Anne-Marie WILWERTH, encres d’Éric HENNEBIQUE, Ce que le bleu ne sait pas du fragile, Taillis Pré, 2019, 97 p., 14 €, 978-2-87450-142-5
La poésie d’Anne-Marielle Wilwerth semble ici, plus que jamais, voguer à la crête des vagues. Largement inspiré de l’univers maritime dont l’auteure se sent proche, Ce que le bleu ne sait pas du fragile navigue de Charybde en Scylla vers un horizon visible mais indépassable. Sous le signe de la couleur bleue, si chère à l’écrivain-voyageur Nicolas Bouvier ou à Georges Perros dans ses Poèmes bleus, la poésie épurée – presque des haïkus – suit le rythme lent de l’eau.
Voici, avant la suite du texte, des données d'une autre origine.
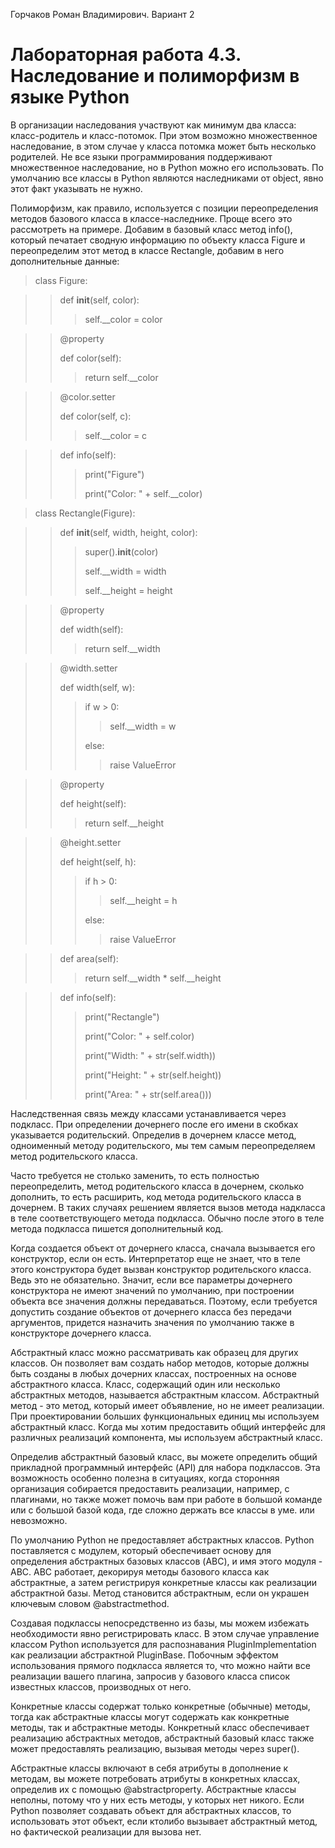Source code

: Горчаков Роман Владимирович. Вариант 2
# Лабораторная работа 4.3. Наследование и полиморфизм в языке Python

В организации наследования участвуют как минимум два класса: класс-родитель и класс-потомок. При этом возможно множественное наследование, в этом случае у класса потомка может быть несколько родителей. Не все языки программирования поддерживают множественное наследование, но в Python можно его использовать. По умолчанию все классы в Python являются наследниками от object, явно этот факт указывать не нужно.

Полиморфизм, как правило, используется с позиции переопределения методов базового класса в классе-наследнике. Проще всего это рассмотреть на примере. Добавим в базовый класс метод info(), который печатает сводную информацию по объекту класса Figure и переопределим этот метод в классе Rectangle, добавим в него дополнительные данные:

> class Figure:

>> def __init__(self, color):
>>> self.__color = color

>> @property
>> 
>> def color(self):
>>> return self.__color

>> @color.setter
>> 
>> def color(self, c):
>>> self.__color = c

>> def info(self):
>>> print("Figure")
>>> 
>>> print("Color: " + self.__color)


> class Rectangle(Figure):

>> def __init__(self, width, height, color):
>>> super().__init__(color)
>>> 
>>> self.__width = width
>>> 
>>> self.__height = height

>> @property
>> 
>> def width(self):
>>> return self.__width

>> @width.setter
>> 
>> def width(self, w):
>>> if w > 0:
>>>> self.__width = w
>>>>
>>> else:
>>>> raise ValueError

>> @property
>> 
>> def height(self):
>>> return self.__height

>> @height.setter
>> 
>> def height(self, h):
>>> if h > 0:
>>>> self.__height = h
>>>> 
>>> else:
>>>> raise ValueError

>> def area(self):
>>> return self.__width * self.__height

>> def info(self):
>>> print("Rectangle")
>>> 
>>> print("Color: " + self.color)
>>> 
>>> print("Width: " + str(self.width))
>>> 
>>> print("Height: " + str(self.height))
>>> 
>>> print("Area: " + str(self.area()))

Наследственная связь между классами устанавливается через подкласс. При определении дочернего после его имени в скобках указывается родительский. Определив в дочернем классе метод, одноименный методу родительского, мы тем самым переопределяем метод родительского класса.

Часто требуется не столько заменить, то есть полностью переопределить, метод родительского класса в дочернем, сколько дополнить, то есть расширить, код метода родительского класса в дочернем. В таких случаях решением является вызов метода надкласса в теле соответствующего метода подкласса. Обычно после этого в теле метода подкласса пишется дополнительный код.

Когда создается объект от дочернего класса, сначала вызывается его конструктор, если он есть. Интерпретатор еще не знает, что в теле этого конструктора будет вызван конструктор родительского класса. Ведь это не обязательно. Значит, если все параметры дочернего конструктора не имеют значений по умолчанию, при построении объекта все значения должны передаваться. Поэтому, если требуется допустить создание объектов от дочернего класса без передачи аргументов, придется назначить значения по умолчанию также в конструкторе дочернего класса.

Абстрактный класс можно рассматривать как образец для других классов. Он позволяет вам создать набор методов, которые должны быть созданы в любых дочерних классах, построенных на основе абстрактного класса. Класс, содержащий один или несколько абстрактных методов, называется абстрактным классом. Абстрактный метод - это метод, который имеет объявление, но не имеет реализации. При проектировании больших функциональных единиц мы используем абстрактный класс. Когда мы хотим предоставить общий интерфейс для различных реализаций компонента, мы используем абстрактный класс.

Определив абстрактный базовый класс, вы можете определить общий прикладной программный интерфейс (API) для набора подклассов. Эта возможность особенно полезна в ситуациях, когда сторонняя организация собирается предоставить реализации, например, с плагинами, но также может помочь вам при работе в большой команде или с большой базой кода, где сложно держать все классы в уме. или невозможно.

По умолчанию Python не предоставляет абстрактных классов. Python поставляется с модулем, который обеспечивает основу для определения абстрактных базовых классов (ABC), и имя этого модуля - ABC. ABC работает, декорируя методы базового класса как абстрактные, а затем регистрируя конкретные классы как реализации абстрактной базы. Метод становится абстрактным, если он украшен ключевым словом @abstractmethod.

Создавая подклассы непосредственно из базы, мы можем избежать необходимости явно регистрировать класс. В этом случае управление классом Python используется для распознавания PluginImplementation как реализации абстрактной PluginBase. Побочным эффектом использования прямого подкласса является то, что можно найти все реализации вашего плагина, запросив у базового класса список известных классов, производных от него.

Конкретные классы содержат только конкретные (обычные) методы, тогда как абстрактные классы могут содержать как конкретные методы, так и абстрактные методы. Конкретный класс обеспечивает реализацию абстрактных методов, абстрактный базовый класс также может предоставлять реализацию, вызывая методы через super().

Абстрактные классы включают в себя атрибуты в дополнение к методам, вы можете потребовать атрибуты в конкретных классах, определив их с помощью @abstractproperty. Абстрактные классы неполны, потому что у них есть методы, у которых нет никого. Если Python позволяет создавать объект для абстрактных классов, то использовать этот объект, если ктолибо вызывает абстрактный метод, но фактической реализации для вызова нет.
Elle en épouse le léger roulis, tangue sur l’océan de l’écriture qui est toujours à reprendre comme on reprend la mer après une escale forcée.
Écrire
un peu comme on maraude
et jeter l’ancre sans réfléchir
dans l’intensément
bleu
du vivre
Seul le silence, un des thèmes privilégiés de la poétesse, peut dénicher l’intensité du présent qui s’affirme. La poésie comme « un archet sur l’accordéon du silence » qui dit ce silence auquel il convient de prêter attention pour capter, avec humilité, les étincelles du vivant, les éclats du vent.
Les vagues
parlent si bas
qu’on les entend à peine
C’est l’instant où le silence
éteint l’incendie
des inutiles bavardages
L’auteure, bergère du silence, maîtrise à la perfection cette poésie de l’intime qui questionne la fragilité de notre présence au monde. Sans fracas, sans mots superflus, les textes pointent les soubresauts d’une époque, la nôtre, décidément bien trop volubile. Le silence de la mer dès lors fait du bien, apaise le lecteur qui prend, avec ces textes, le temps du souffle. Le temps d’un moment suspendu, comme quand on lit un recueil d’Anne-Marielle Wilwerth, sous une brise légère, à la terrasse d’un café face aux gréements bleus qui grincent dans un petit port de pêche.